Your instructions:
Please print, exactly, only the lines in the entries below from the line that has "3. Enable the" through the line that has "- [ ] Simple UI (Material UI)". Pictures don't go in.

Source data:
■ ■ ■ ■ ■ ■ ■

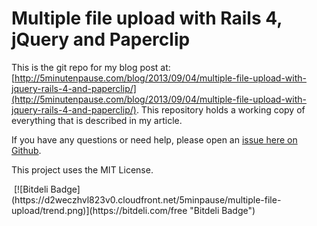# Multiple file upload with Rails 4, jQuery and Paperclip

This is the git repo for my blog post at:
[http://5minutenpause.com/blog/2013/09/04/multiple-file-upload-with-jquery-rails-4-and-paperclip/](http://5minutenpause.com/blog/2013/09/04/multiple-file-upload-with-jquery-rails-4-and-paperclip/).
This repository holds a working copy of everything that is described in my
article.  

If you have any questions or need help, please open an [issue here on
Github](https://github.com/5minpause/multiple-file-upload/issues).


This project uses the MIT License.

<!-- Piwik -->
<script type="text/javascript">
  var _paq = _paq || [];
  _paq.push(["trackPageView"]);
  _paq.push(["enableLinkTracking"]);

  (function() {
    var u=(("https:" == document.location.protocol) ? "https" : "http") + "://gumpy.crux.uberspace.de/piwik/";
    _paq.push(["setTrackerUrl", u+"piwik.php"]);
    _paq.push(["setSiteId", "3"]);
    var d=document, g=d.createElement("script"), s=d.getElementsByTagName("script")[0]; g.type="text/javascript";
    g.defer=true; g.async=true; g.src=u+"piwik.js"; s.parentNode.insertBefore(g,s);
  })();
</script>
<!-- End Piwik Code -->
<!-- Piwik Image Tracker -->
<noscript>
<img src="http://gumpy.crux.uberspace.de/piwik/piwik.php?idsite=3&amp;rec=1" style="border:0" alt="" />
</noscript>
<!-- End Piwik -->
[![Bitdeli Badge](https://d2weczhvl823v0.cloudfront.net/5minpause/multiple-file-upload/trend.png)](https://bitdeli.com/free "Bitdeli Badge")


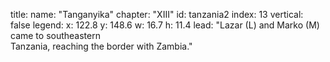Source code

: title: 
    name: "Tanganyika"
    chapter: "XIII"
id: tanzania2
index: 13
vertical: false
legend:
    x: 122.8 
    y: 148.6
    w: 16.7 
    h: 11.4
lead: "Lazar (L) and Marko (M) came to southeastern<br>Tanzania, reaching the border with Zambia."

■ ■ ■ ■ ■ ■ ■

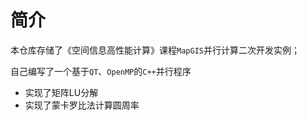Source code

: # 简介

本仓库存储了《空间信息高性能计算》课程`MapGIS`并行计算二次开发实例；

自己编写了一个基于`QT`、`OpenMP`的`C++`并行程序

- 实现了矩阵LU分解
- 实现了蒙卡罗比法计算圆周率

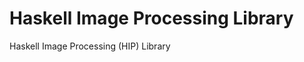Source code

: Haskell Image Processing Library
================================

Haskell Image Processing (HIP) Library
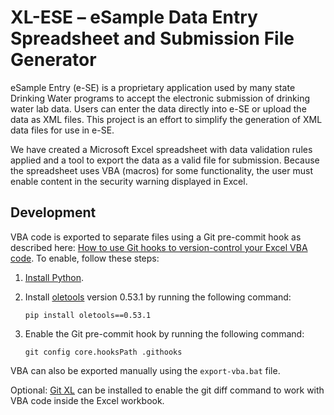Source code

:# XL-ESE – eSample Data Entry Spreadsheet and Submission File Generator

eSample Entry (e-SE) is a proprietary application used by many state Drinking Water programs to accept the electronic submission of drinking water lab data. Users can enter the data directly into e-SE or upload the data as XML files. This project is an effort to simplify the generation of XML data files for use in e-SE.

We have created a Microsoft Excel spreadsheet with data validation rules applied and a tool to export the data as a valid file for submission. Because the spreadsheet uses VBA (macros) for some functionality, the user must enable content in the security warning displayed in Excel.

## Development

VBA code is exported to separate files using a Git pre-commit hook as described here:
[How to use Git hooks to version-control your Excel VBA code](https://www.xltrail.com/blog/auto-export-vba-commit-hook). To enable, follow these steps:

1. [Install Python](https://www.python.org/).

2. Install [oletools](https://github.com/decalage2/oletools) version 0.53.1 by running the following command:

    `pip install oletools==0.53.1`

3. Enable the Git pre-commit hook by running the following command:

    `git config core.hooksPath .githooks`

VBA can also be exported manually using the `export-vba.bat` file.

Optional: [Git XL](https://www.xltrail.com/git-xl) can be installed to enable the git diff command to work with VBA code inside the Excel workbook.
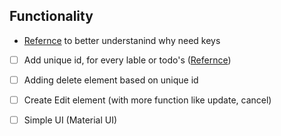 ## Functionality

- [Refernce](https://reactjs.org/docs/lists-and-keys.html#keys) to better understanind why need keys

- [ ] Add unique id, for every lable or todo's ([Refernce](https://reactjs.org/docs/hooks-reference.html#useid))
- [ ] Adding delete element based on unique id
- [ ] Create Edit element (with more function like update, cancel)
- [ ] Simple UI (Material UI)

■ ■ ■ ■ ■ ■ ■

Output for this exercise:
3. Enable the Git pre-commit hook by running the following command:

    `git config core.hooksPath .githooks`

VBA can also be exported manually using the `export-vba.bat` file.

Optional: [Git XL](https://www.xltrail.com/git-xl) can be installed to enable the git diff command to work with VBA code inside the Excel workbook.
 ## Functionality

- [Refernce](https://reactjs.org/docs/lists-and-keys.html#keys) to better understanind why need keys

- [ ] Add unique id, for every lable or todo's ([Refernce](https://reactjs.org/docs/hooks-reference.html#useid))
- [ ] Adding delete element based on unique id
- [ ] Create Edit element (with more function like update, cancel)
- [ ] Simple UI (Material UI)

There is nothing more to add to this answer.